Kenneth Gangemi on Nonsense, Assemblage, and the Mask of Fiction

Kenneth Gangemi was born in Scarsdale, New York, in 1937 and earned an
engineering degree in 1959. He eventually gave up engineering to devote
himself to writing. His most recent novel, The Interceptor Pilot (Marion
Boyers, 1980), portrays Gangemi as a master of minimalist technique in
which his narration is devoid of any personal or moral judgement. His other
books are Olt (Marion Boyers, 1969), The Volcanoes
from Puebla
(Marion Boyers, 1979), Lydia/Corroboree (Christian
Bourgois, 1980), and Corroboree (Assembling Press, 1977).
He currently works at one of his favorite jobs–tending bar in New York

Interviewer: As the epigraph to Corroboree, you quote William
Pitt saying, “Don’t tell me of a man’s being able to talk sense; everyone
can talk sense. Can he talk nonsense?” What is the purpose of nonsense
in your work, and what is the value of nonsense?

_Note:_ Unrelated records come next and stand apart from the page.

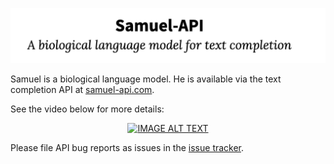 ![banner](assets/banner.png)

Samuel is a biological language model.
He is available via the text completion API at [samuel-api.com](https://samuel-api.com).

See the video below for more details:

<div align="center">
  <a href="https://www.youtube.com/watch?v=0F9FSKuj3bA"><img src="https://img.youtube.com/vi/0F9FSKuj3bA/0.jpg" alt="IMAGE ALT TEXT"></a>
</div>

Please file API bug reports as issues in the [issue tracker](https://github.com/albanie/samuel-api/issues/).

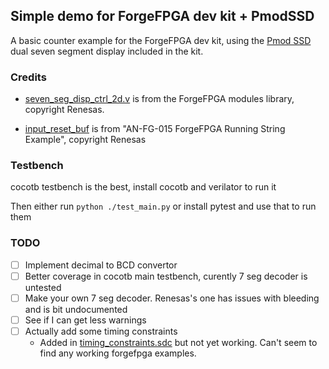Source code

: ## Simple demo for ForgeFPGA dev kit + PmodSSD
A basic counter example for the ForgeFPGA dev kit, using the [Pmod SSD](https://digilent.com/shop/pmod-ssd-seven-segment-display/) dual seven segment display included in the kit. 


### Credits
- [seven_seg_disp_ctrl_2d.v](ffpga/lib/seven_seg_disp_ctrl_2d.v) is from the ForgeFPGA modules library, copyright Renesas.

- [input_reset_buf](ffpga/src/input_reset_buf.v) is from "AN-FG-015 ForgeFPGA Running String Example", copyright Renesas

### Testbench
cocotb testbench is the best, install cocotb and verilator to run it

Then either run `python ./test_main.py` or install pytest and use that to run them

### TODO
- [ ] Implement decimal to BCD convertor
- [ ] Better coverage in cocotb main testbench, curently 7 seg decoder is untested
- [ ] Make your own 7 seg decoder. Renesas's one has issues with bleeding and is bit undocumented
- [ ] See if I can get less warnings
- [ ] Actually add some timing constraints
    - Added in [timing_constraints.sdc](ffpga/timing-constraints/timing_constraints.sdc) but not yet working. Can't seem to find any working forgefpga examples.
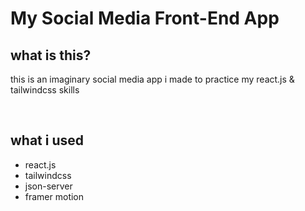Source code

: # My Social Media Front-End App

## what is this?

<p>this is an imaginary social media app i made to practice my react.js & tailwindcss skills</p>
<br>

## what i used

<ul>
    <li>react.js</li>
    <li>tailwindcss</li>
    <li>json-server</li>
    <li>framer motion</li>
</ul>

<br>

Gangemi: Corroboree has almost all the nonsense I’ve written,
although some is in Lydia. None of my other books–Olt, The
Volcanoes from Puebla
and The Interceptor Pilot–contain
any. The most important purpose is the delight of nonsense for its own
sake. Its principal value is that people who read and appreciate nonsense
are better equipped to cope with the madness of the modern world, especially
as reported via the print and electronic media. In A Nonsense Anthology,
Carolyn Wells opened her introduction with, “On a topographical map
of literature, nonsense would be represented by a small and sparsely settled
country, neglected by the average tourist, but affording keen delight to
the few enlightened travelers who sojourn within its borders.”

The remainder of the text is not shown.